O governo Bolsonaro tem tomado decisões de esvaziar o “estoque público de alimentos”: em fevereiro havia em estoque somente 30 toneladas de feijão e 1.649 toneladas de trigo diferente, por exemplo de 2014, com 333 mil toneladas de feijão e 450 mil de trigo). Tem também desativado os programas de apoio à agricultura familiar, exportado alimentos tradicionais da população brasileira como arroz e feijão e fechado os armazéns da CONAB usados para estoque.
O próprio organismo internacional (ONU/FAO) já apontava a necessidade de o país se preparar para os “desafios impostos pela pandemia”, alertava que “a suspensão do pagamento do auxílio emergencial e a instabilidade da economia impulsionavam o aumento de preços dos produtos da cesta básica” e que o “investimento no setor agrícola não pode objetivar apenas a produção de commodities”.
Com essas ações do governo e sem atender o básico indicado no âmbito internacional, em relação ao período de pandemia, a tendência é o aumento da fome e da miséria com o aumento de preço dos alimentos (sem estoques as empresas praticam livremente preços mais altos).
Esse cenário revela mais uma das faces da superexploração da força de trabalho no Brasil em que o trabalhador/a não tem acesso ao básico para repor o desgaste físico e atender outras necessidades para a reprodução social da força de trabalho e manutenção da família.
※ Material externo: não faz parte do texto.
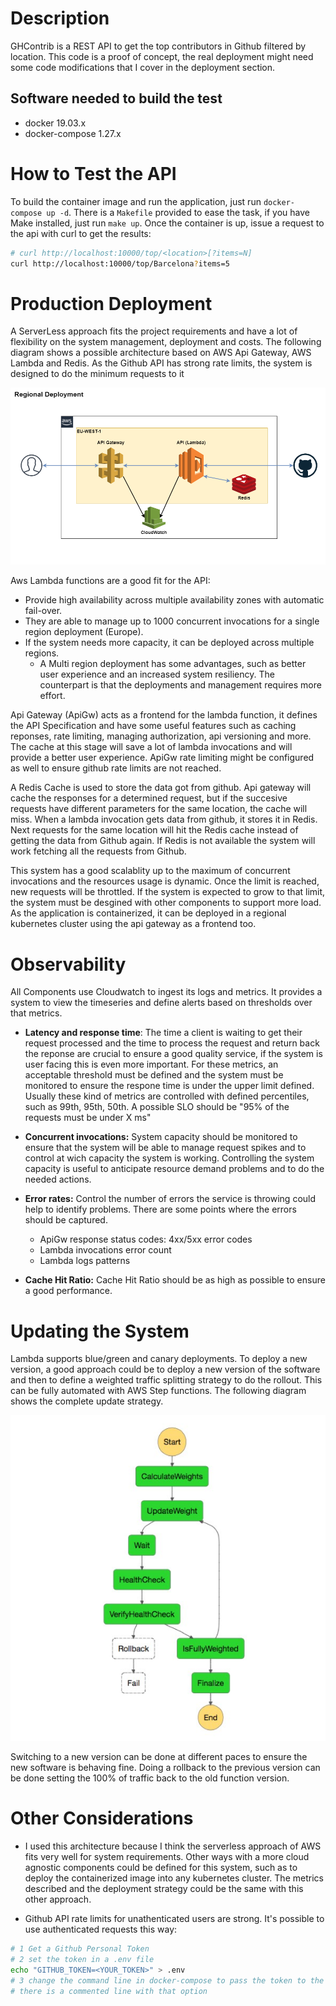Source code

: # Description
GHContrib is a REST API to get the top contributors in Github filtered by location. This code is a proof of concept, the real deployment might need some code modifications that I cover in the deployment section.

## Software needed to build the test
 * docker 19.03.x
 * docker-compose 1.27.x

# How to Test the API
To build the container image and run the application, just run `docker-compose up -d`. There is a `Makefile` provided to ease the task, if you have Make installed, just run `make up`. Once the container is up, issue a request to the api with curl to get the results:

```bash
# curl http://localhost:10000/top/<location>[?items=N]
curl http://localhost:10000/top/Barcelona?items=5
```

# Production Deployment
A ServerLess approach fits the project requirements and have a lot of flexibility on the system management, deployment and costs. The following diagram shows a possible architecture based on AWS Api Gateway, AWS Lambda and Redis. As the Github API has strong rate limits, the system is designed to do the minimum requests to it

![Deployment](docs/Deployment.png)

Aws Lambda functions are a good fit for the API:
 * Provide high availability across multiple availability zones with automatic fail-over.
 * They are able to manage up to 1000 concurrent invocations for a single region deployment (Europe).
 * If the system needs more capacity, it can be deployed across multiple regions.
   * A Multi region deployment has some advantages, such as better user experience and an increased system resiliency. The counterpart is that the deployments and management requires more effort.

Api Gateway (ApiGw) acts as a frontend for the lambda function, it defines the API Specification and have some useful features such as caching reponses, rate limiting, managing authorization, api versioning and more. The cache at this stage will save a lot of lambda invocations and will provide a better user experience. ApiGw rate limiting might be configured as well to ensure github rate limits are not reached.

A Redis Cache is used to store the data got from github. Api gateway will cache the responses for a determined request, but if the succesive requests have different parameters for the same location, the cache will miss. When a lambda invocation gets data from github, it stores it in Redis. Next requests for the same location will hit the Redis cache instead of getting the data from Github again. If Redis is not available the system will work fetching all the requests from Github.

This system has a good scalablity up to the maximum of concurrent invocations and the resources usage is dynamic. Once the limit is reached, new requests will be throttled. If the system is expected to grow to that limit, the system must be desgined with other components to support more load. As the application is containerized, it can be deployed in a regional kubernetes cluster using the api gateway as a frontend too.

# Observability
All Components use Cloudwatch to ingest its logs and metrics. It provides a system to view the timeseries and define alerts based on thresholds over that metrics.

* **Latency and response time**: The time a client is waiting to get their request processed and the time to process the request and return back the reponse are crucial to ensure a good quality service, if the system is user facing this is even more important. For these metrics, an acceptable threshold must be defined and the system must be monitored to ensure the respone time is under the upper limit defined. Usually these kind of metrics are controlled with defined percentiles, such as 99th, 95th, 50th. A possible SLO should be "95% of the requests must be under X ms"

* **Concurrent invocations:** System capacity should be monitored to ensure that the system will be able to manage request spikes and to control at wich capacity the system is working. Controlling the system capacity is useful to anticipate resource demand problems and to do the needed actions.

* **Error rates:** Control the number of errors the service is throwing could help to identify problems. There are some points where the errors should be captured.
  * ApiGw response status codes: 4xx/5xx error codes
  * Lambda invocations error count
  * Lambda logs patterns

* **Cache Hit Ratio:** Cache Hit Ratio should be as high as possible to ensure a good performance.


# Updating the System
Lambda supports blue/green and canary deployments. To deploy a new version, a good approach could be to deploy a new version of the software and then to define a weighted traffic splitting strategy to do the rollout. This can be fully automated with AWS Step functions. The following diagram shows the complete update strategy.

![Rollout](docs/Rollout.jpg)

Switching to a new version can be done at different paces to ensure the new software is behaving fine. Doing a rollback to the previous version can be done setting the 100% of traffic back to the old function version.

# Other Considerations
 * I used this architecture because I think the serverless approach of AWS fits very well for system requirements. Other ways with a more cloud agnostic components could be defined for this system, such as to deploy the containerized image into any kubernetes cluster. The metrics described and the deployment strategy could be the same with this other approach.

 * Github API rate limits for unathenticated users are strong. It's possible to use authenticated requests this way:
 ```bash
 # 1 Get a Github Personal Token
 # 2 set the token in a .env file
 echo "GITHUB_TOKEN=<YOUR_TOKEN>" > .env
 # 3 change the command line in docker-compose to pass the token to the container
 # there is a commented line with that option
 ```

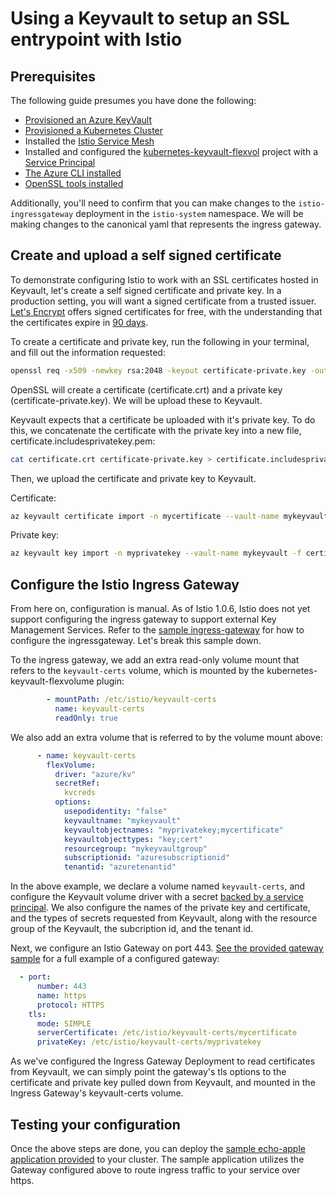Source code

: # Using a Keyvault to setup an SSL entrypoint with Istio

## Prerequisites

The following guide presumes you have done the following:

* [Provisioned an Azure KeyVault](https://docs.microsoft.com/en-us/azure/key-vault/quick-create-cli)
* [Provisioned a Kubernetes Cluster](https://docs.microsoft.com/en-us/azure/aks/kubernetes-walkthrough)
* Installed the [Istio Service Mesh](https://istio.io/docs/setup/kubernetes/)
* Installed and configured the [kubernetes-keyvault-flexvol](https://github.com/Azure/kubernetes-keyvault-flexvol) project with a [Service Principal](https://github.com/Azure/kubernetes-keyvault-flexvol#option-1---service-principal)
* [The Azure CLI installed](https://docs.microsoft.com/en-us/cli/azure/install-azure-cli?view=azure-cli-latest)
* [OpenSSL tools installed](https://wiki.openssl.org/index.php/Binaries)

Additionally, you'll need to confirm that you can make changes to the `istio-ingressgateway` deployment in the `istio-system` namespace. We will be making changes to the canonical yaml that represents the ingress gateway.

## Create and upload a self signed certificate

To demonstrate configuring Istio to work with an SSL certificates hosted in Keyvault, let's create a self signed certificate and private key. In a production setting, you will want a signed certificate from a trusted issuer. [Let's Encrypt](https://letsencrypt.org/) offers signed certificates for free, with the understanding that the certificates expire in [90 days](https://letsencrypt.org/2015/11/09/why-90-days.html).

To create a certificate and private key, run the following in your terminal, and fill out the information requested:

```bash
openssl req -x509 -newkey rsa:2048 -keyout certificate-private.key -out certificate.crt -days 365 -nodes
```

OpenSSL will create a certificate (certificate.crt) and a private key (certificate-private.key). We will be upload these to Keyvault.

Keyvault expects that a certificate be uploaded with it's private key. To do this, we concatenate the certificate with the private key into a new file, certificate.includesprivatekey.pem:

```bash
cat certificate.crt certificate-private.key > certificate.includesprivatekey.pem
```

Then, we upload the certificate and private key to Keyvault.

Certificate:

```bash
az keyvault certificate import -n mycertificate --vault-name mykeyvault -f certificate.includesprivatekey.pem
```

Private key:

```bash
az keyvault key import -n myprivatekey --vault-name mykeyvault -f certificate-private.key
```

## Configure the Istio Ingress Gateway

From here on, configuration is manual. As of Istio 1.0.6, Istio does not yet support configuring the ingress gateway to support external Key Management Services. Refer to the [sample ingress-gateway](./istio-tls-certificate/istio-ingressgateway.yaml) for how to configure the ingressgateway. Let's break this sample down.

To the ingress gateway, we add an extra read-only volume mount that refers to the `keyvault-certs` volume, which is mounted by the kubernetes-keyvault-flexvolume plugin:

```yaml
        - mountPath: /etc/istio/keyvault-certs
          name: keyvault-certs
          readOnly: true
```

We also add an extra volume that is referred to by the volume mount above:

```yaml
      - name: keyvault-certs
        flexVolume:
          driver: "azure/kv"
          secretRef:
            kvcreds
          options:
            usepodidentity: "false"
            keyvaultname: "mykeyvault"
            keyvaultobjectnames: "myprivatekey;mycertificate"
            keyvaultobjecttypes: "key;cert"
            resourcegroup: "mykeyvaultgroup"
            subscriptionid: "azuresubscriptionid"
            tenantid: "azuretenantid"
```

In the above example, we declare a volume named `keyvault-certs`, and configure the Keyvault volume driver with a secret [backed by a service principal](https://github.com/Azure/kubernetes-keyvault-flexvol#option-1---service-principal). We also configure the names of the private key and certificate, and the types of secrets requested from Keyvault, along with the resource group of the Keyvault, the subcription id, and the tenant id.

Next, we configure an Istio Gateway on port 443. [See the provided gateway sample](./istio-tls-certificate/istio-samplegateway.yaml) for a full example of a configured gateway:

```yaml
  - port:
      number: 443
      name: https
      protocol: HTTPS
    tls:
      mode: SIMPLE
      serverCertificate: /etc/istio/keyvault-certs/mycertificate
      privateKey: /etc/istio/keyvault-certs/myprivatekey
```

As we've configured the Ingress Gateway Deployment to read certificates from Keyvault, we can simply point the gateway's tls options to the certificate and private key pulled down from Keyvault, and mounted in the Ingress Gateway's keyvault-certs volume.

## Testing your configuration

Once the above steps are done, you can deploy the [sample echo-apple application provided](./istio-tls-certificate-echo-apple.yaml) to your cluster. The sample application utilizes the Gateway configured above to route ingress traffic to your service over https.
Toda essa pobreza e miséria mostra um país rico com uma enorme massa de pobres. A riqueza produzida, que seria suficiente para uma vida digna para toda a população brasileira, está concentrada em poucas mãos e mantendo o país como o segundo mais desigual do mundo.
Como temos insistido, essa situação é vinculada à superexploração da classe trabalhadora brasileira e à forma de acumulação de capital. Enquanto a imensa maioria trabalha muito e ganha pouco, uma parcela cada vez menor segue acumulando riqueza e sem “pôr a mão na massa”.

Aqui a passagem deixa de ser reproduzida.